Aux deux premiers volumes de l’Age de Bronze (sur les 7 espérés !), les éditions Akileos ajoutent aujourd’hui un hors-série dans lequel l’auteur, Eric Shanower, dévoile les Coulisses de l’œuvre. Bien que « star » modeste outre atlantique, celui qui remporta par deux fois déjà l’Eisner Award du meilleur scénariste et dessinateur a accepté de nous rencontrer en avant-première (in English please !)
Grand merci à Richard Saint Martin pour sa relecture avisée.
interview Comics
Eric Shanower
Réalisée en lien avec l'album L'age de bronze
Hello Eric ! Est-ce la première fois que tu mets les pieds en France et plus particulièrement à Angoulême ?
Eric Shanower : Non ! C’est ma seconde participation au festival international de la bande dessinée et j’y viens avec grand plaisir. Je réponds à l’invitation qui m’est faite par mon éditeur, que je remercie par ailleurs. Cela me permet d’y présenter mon travail et de rencontrer mon public. Les gens qui connaissent ou découvrent L’Age de Bronze viennent me trouver, je leur dédicace un volume et nous en parlons sur le stand.

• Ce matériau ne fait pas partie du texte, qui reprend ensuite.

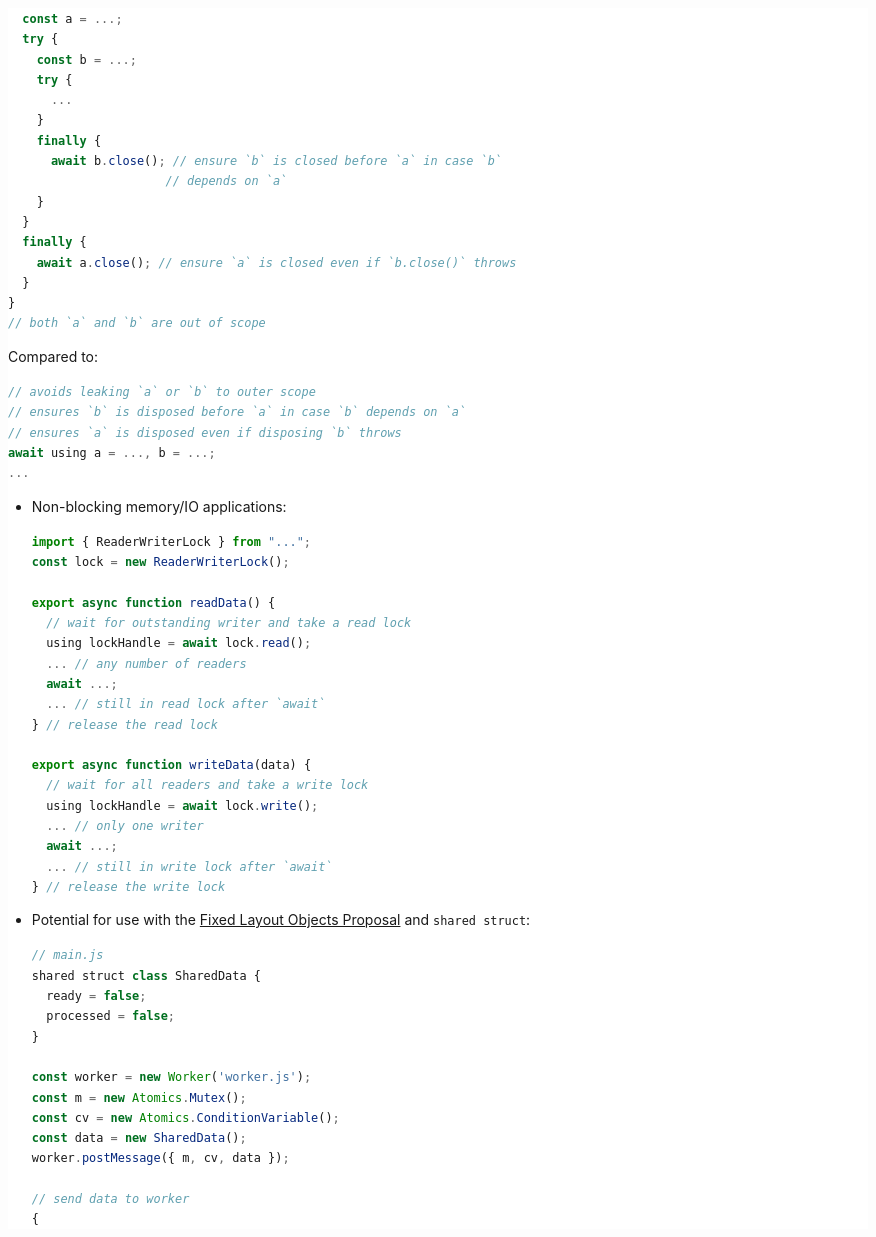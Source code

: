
   ```js
    const a = ...;
    try {
      const b = ...;
      try {
        ...
      }
      finally {
        await b.close(); // ensure `b` is closed before `a` in case `b`
                        // depends on `a`
      }
    }
    finally {
      await a.close(); // ensure `a` is closed even if `b.close()` throws
    }
  }
  // both `a` and `b` are out of scope
  ```
  Compared to:
  ```js
  // avoids leaking `a` or `b` to outer scope
  // ensures `b` is disposed before `a` in case `b` depends on `a`
  // ensures `a` is disposed even if disposing `b` throws
  await using a = ..., b = ...;
  ...
  ```
- Non-blocking memory/IO applications:
  ```js
  import { ReaderWriterLock } from "...";
  const lock = new ReaderWriterLock();

  export async function readData() {
    // wait for outstanding writer and take a read lock
    using lockHandle = await lock.read();
    ... // any number of readers
    await ...;
    ... // still in read lock after `await`
  } // release the read lock

  export async function writeData(data) {
    // wait for all readers and take a write lock
    using lockHandle = await lock.write();
    ... // only one writer
    await ...;
    ... // still in write lock after `await`
  } // release the write lock
  ```
- Potential for use with the [Fixed Layout Objects Proposal](https://github.com/tc39/proposal-structs) and
  `shared struct`:
  ```js
  // main.js
  shared struct class SharedData {
    ready = false;
    processed = false;
  }

  const worker = new Worker('worker.js');
  const m = new Atomics.Mutex();
  const cv = new Atomics.ConditionVariable();
  const data = new SharedData();
  worker.postMessage({ m, cv, data });

  // send data to worker
  {
  ```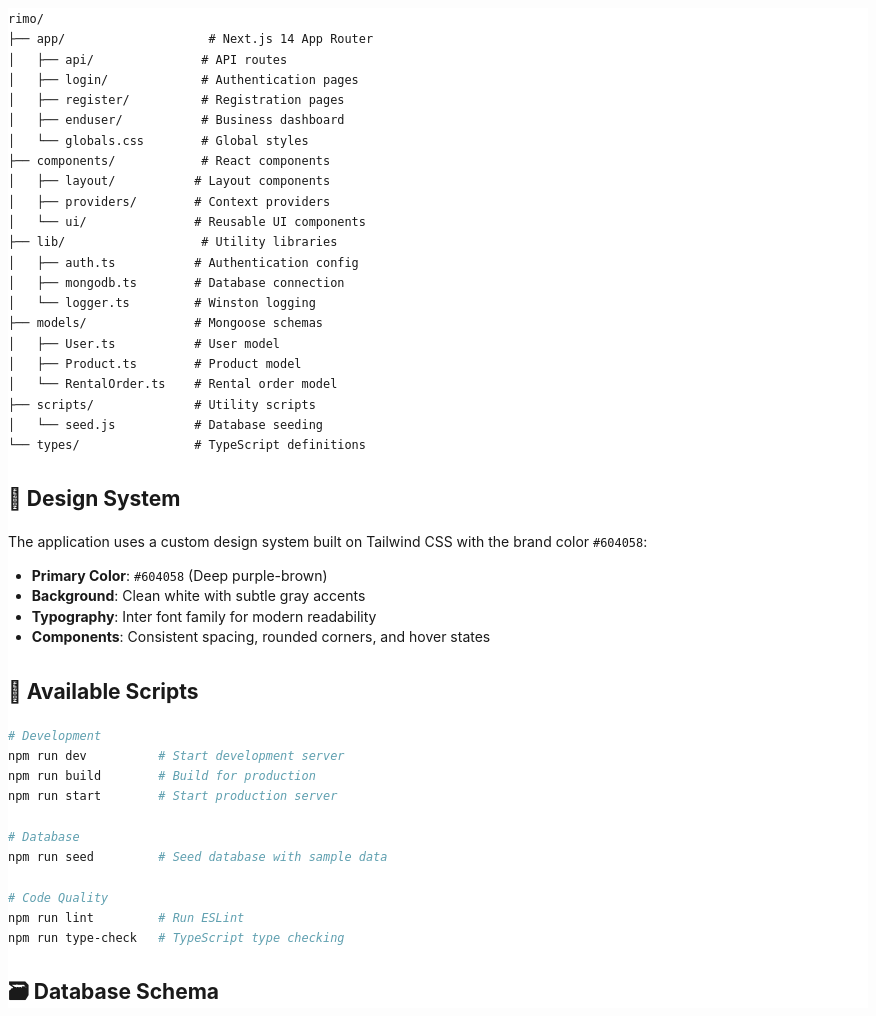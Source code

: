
 ```
rimo/
├── app/                    # Next.js 14 App Router
│   ├── api/               # API routes
│   ├── login/             # Authentication pages
│   ├── register/          # Registration pages
│   ├── enduser/           # Business dashboard
│   └── globals.css        # Global styles
├── components/            # React components
│   ├── layout/           # Layout components
│   ├── providers/        # Context providers
│   └── ui/               # Reusable UI components
├── lib/                   # Utility libraries
│   ├── auth.ts           # Authentication config
│   ├── mongodb.ts        # Database connection
│   └── logger.ts         # Winston logging
├── models/               # Mongoose schemas
│   ├── User.ts           # User model
│   ├── Product.ts        # Product model
│   └── RentalOrder.ts    # Rental order model
├── scripts/              # Utility scripts
│   └── seed.js           # Database seeding
└── types/                # TypeScript definitions
```

## 🎨 Design System

The application uses a custom design system built on Tailwind CSS with the brand color `#604058`:

- **Primary Color**: `#604058` (Deep purple-brown)
- **Background**: Clean white with subtle gray accents
- **Typography**: Inter font family for modern readability
- **Components**: Consistent spacing, rounded corners, and hover states

## 🔧 Available Scripts

```bash
# Development
npm run dev          # Start development server
npm run build        # Build for production
npm run start        # Start production server

# Database
npm run seed         # Seed database with sample data

# Code Quality
npm run lint         # Run ESLint
npm run type-check   # TypeScript type checking
```

## 🗃️ Database Schema
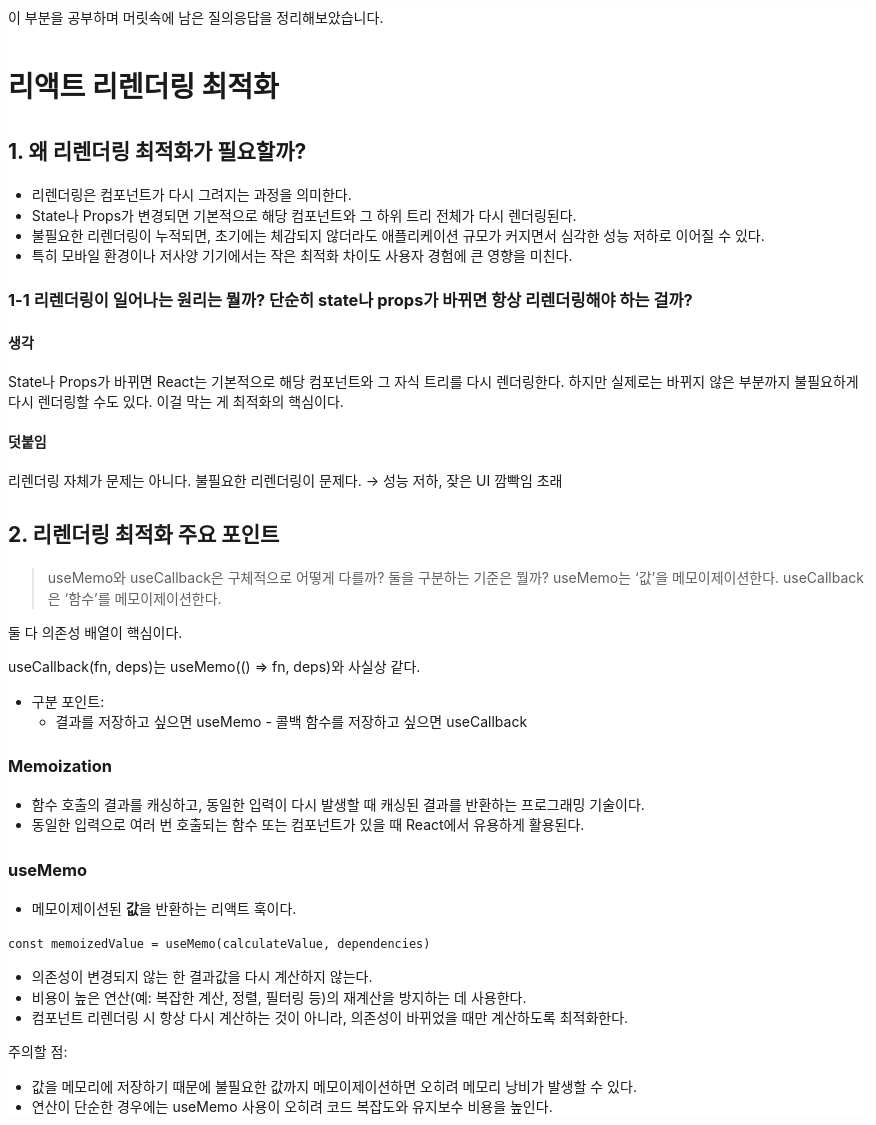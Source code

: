 이 부분을 공부하며 머릿속에 남은 질의응답을 정리해보았습니다.

# 리액트 리렌더링 최적화

## 1. 왜 리렌더링 최적화가 필요할까?
- 리렌더링은 컴포넌트가 다시 그려지는 과정을 의미한다.
- State나 Props가 변경되면 기본적으로 해당 컴포넌트와 그 하위 트리 전체가 다시 렌더링된다.
- 불필요한 리렌더링이 누적되면, 초기에는 체감되지 않더라도 애플리케이션 규모가 커지면서 심각한 성능 저하로 이어질 수 있다.
- 특히 모바일 환경이나 저사양 기기에서는 작은 최적화 차이도 사용자 경험에 큰 영향을 미친다.

### 1-1 리렌더링이 일어나는 원리는 뭘까? 단순히 state나 props가 바뀌면 항상 리렌더링해야 하는 걸까?
#### 생각
State나 Props가 바뀌면 React는 기본적으로 해당 컴포넌트와 그 자식 트리를 다시 렌더링한다.
하지만 실제로는 바뀌지 않은 부분까지 불필요하게 다시 렌더링할 수도 있다. 이걸 막는 게 최적화의 핵심이다.

#### 덧붙임
리렌더링 자체가 문제는 아니다.
불필요한 리렌더링이 문제다. → 성능 저하, 잦은 UI 깜빡임 초래

## 2. 리렌더링 최적화 주요 포인트

>  useMemo와 useCallback은 구체적으로 어떻게 다를까? 둘을 구분하는 기준은 뭘까?
useMemo는 ‘값’을 메모이제이션한다.
useCallback은 ‘함수’를 메모이제이션한다.

둘 다 의존성 배열이 핵심이다.

useCallback(fn, deps)는 useMemo(() => fn, deps)와 사실상 같다.
- 구분 포인트:
    -	결과를 저장하고 싶으면 useMemo
	  - 콜백 함수를 저장하고 싶으면 useCallback

### Memoization
- 함수 호출의 결과를 캐싱하고, 동일한 입력이 다시 발생할 때 캐싱된 결과를 반환하는 프로그래밍 기술이다.
- 동일한 입력으로 여러 번 호출되는 함수 또는 컴포넌트가 있을 때 React에서 유용하게 활용된다.

### useMemo
- 메모이제이션된 **값**을 반환하는 리액트 훅이다.

```tsx
const memoizedValue = useMemo(calculateValue, dependencies)
```

- 의존성이 변경되지 않는 한 결과값을 다시 계산하지 않는다.
- 비용이 높은 연산(예: 복잡한 계산, 정렬, 필터링 등)의 재계산을 방지하는 데 사용한다.
- 컴포넌트 리렌더링 시 항상 다시 계산하는 것이 아니라, 의존성이 바뀌었을 때만 계산하도록 최적화한다.

주의할 점:
- 값을 메모리에 저장하기 때문에 불필요한 값까지 메모이제이션하면 오히려 메모리 낭비가 발생할 수 있다.
- 연산이 단순한 경우에는 useMemo 사용이 오히려 코드 복잡도와 유지보수 비용을 높인다.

Tu as reçu outre atlantique de nombreuses récompenses honorifiques pour tes albums, dont deux fois le prestigieux Eisner Award (la plus haute récompense américaine) du meilleur scénariste et dessinateur en 2001 et 2003. Es-tu une star ?
Eric Shanower : Pas encore, non ! Je ne suis pas une star. Je ne suis qu’un simple dessinateur de bandes dessinées. Il est probable en outre, que je sois plus connu, plus « populaire » ici en France qu’aux Etats-Unis, même si j’y vends plus d’exemplaires.

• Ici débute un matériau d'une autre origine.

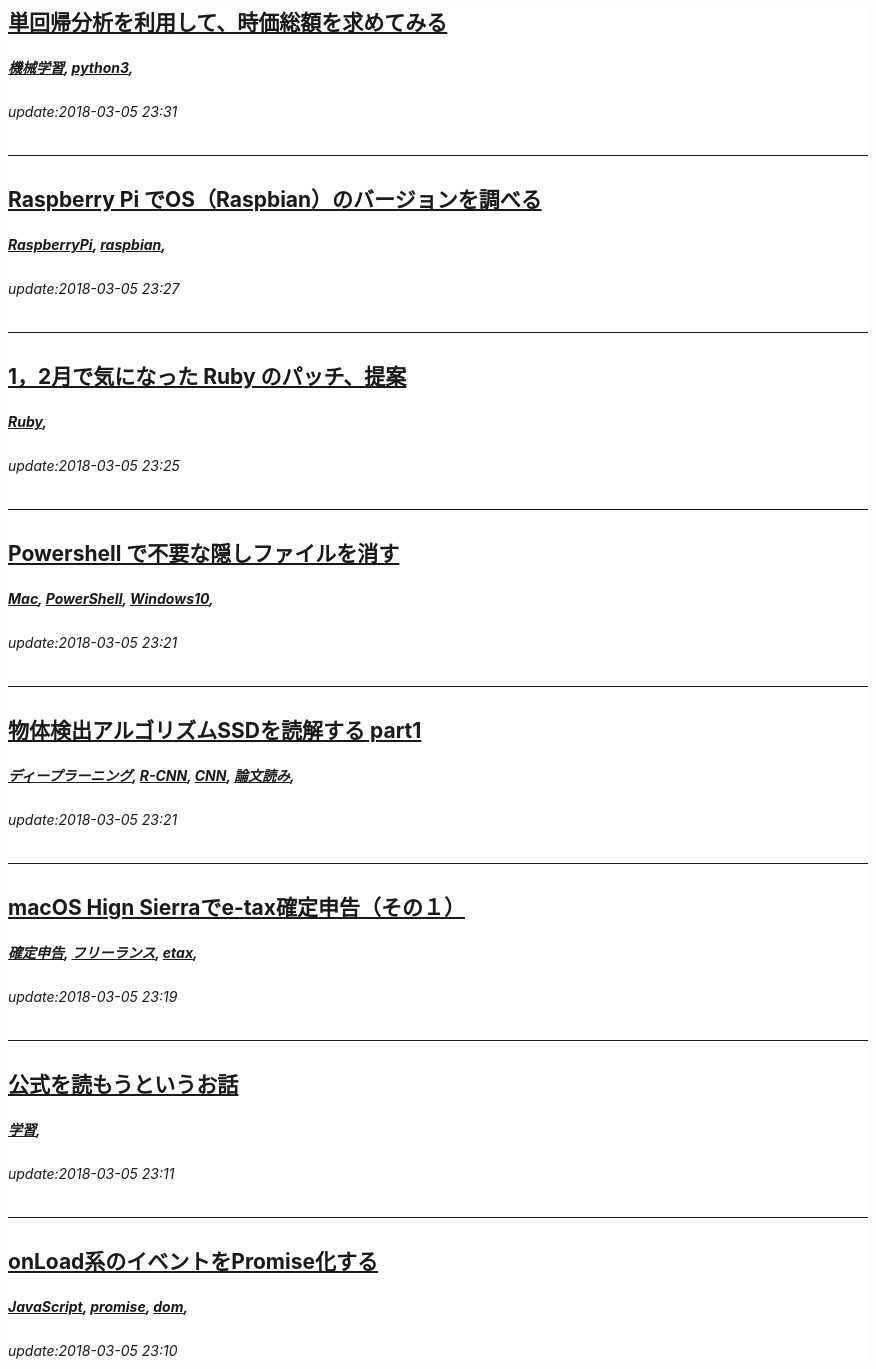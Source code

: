 ## [単回帰分析を利用して、時価総額を求めてみる](https://qiita.com/motoki1990/items/d4842b573a86b097b014)
##### [機械学習](https://qiita.com/tags/機械学習), [python3](https://qiita.com/tags/python3), 
###### update:2018-03-05 23:31
---
## [Raspberry Pi でOS（Raspbian）のバージョンを調べる](https://qiita.com/fujit33/items/16ce964c228a63a9d8dd)
##### [RaspberryPi](https://qiita.com/tags/RaspberryPi), [raspbian](https://qiita.com/tags/raspbian), 
###### update:2018-03-05 23:27
---
## [1，2月で気になった Ruby のパッチ、提案](https://qiita.com/pink_bangbi/items/69e1031e066b2ae64de0)
##### [Ruby](https://qiita.com/tags/Ruby), 
###### update:2018-03-05 23:25
---
## [Powershell で不要な隠しファイルを消す](https://qiita.com/kanpapa/items/0f613a0ea5f090e98054)
##### [Mac](https://qiita.com/tags/Mac), [PowerShell](https://qiita.com/tags/PowerShell), [Windows10](https://qiita.com/tags/Windows10), 
###### update:2018-03-05 23:21
---
## [物体検出アルゴリズムSSDを読解する part1](https://qiita.com/hiroqik/items/39ea69213626bb4b7d84)
##### [ディープラーニング](https://qiita.com/tags/ディープラーニング), [R-CNN](https://qiita.com/tags/R-CNN), [CNN](https://qiita.com/tags/CNN), [論文読み](https://qiita.com/tags/論文読み), 
###### update:2018-03-05 23:21
---
## [macOS Hign Sierraでe-tax確定申告（その１）](https://qiita.com/uwettie/items/87d60754c3304086061c)
##### [確定申告](https://qiita.com/tags/確定申告), [フリーランス](https://qiita.com/tags/フリーランス), [etax](https://qiita.com/tags/etax), 
###### update:2018-03-05 23:19
---
## [公式を読もうというお話](https://qiita.com/ippachi/items/d8528aff12040e10f7b7)
##### [学習](https://qiita.com/tags/学習), 
###### update:2018-03-05 23:11
---
## [onLoad系のイベントをPromise化する](https://qiita.com/jkr_2255/items/628f0507456eb841497c)
##### [JavaScript](https://qiita.com/tags/JavaScript), [promise](https://qiita.com/tags/promise), [dom](https://qiita.com/tags/dom), 
###### update:2018-03-05 23:10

Pourtant ta renommée n’est pas encore légendaire chez les fans du 9e art franco-belge. Un magazine (Entertainment Weekly) a titré en référence à L’Age de Bronze : « History never read so good » (l’Histoire ne s’est jamais aussi bien lue). As-tu une formation d’historien ?
Eric Shanower : Toujours non. En peu de mots, j’ai 42 ans, j’habite San Diego au sud de la Californie et j’exerce mes talents de dessinateur depuis environ maintenant 22 ans. Dans les années 90, mes premières réalisations s’inspiraient du conte le Magicien d’Oz (de Lyman-Frank Baum). Il y a 8 ans j’ai entamé L’Age de Bronze dans lequel je donne ma vision du récit légendaire de la Guerre de Troie. J’ai par ailleurs signé d’autres œuvres comme The Elsewhere Prince avec Moebius (alias Jean Giraud). Alors non, je ne suis ni historien, ni archéologue. Je n’ai jamais été à l’université pour étudier l’Histoire. En revanche, j’ai fréquenté une école spécialisée afin d’apprendre à faire de la bande dessinée…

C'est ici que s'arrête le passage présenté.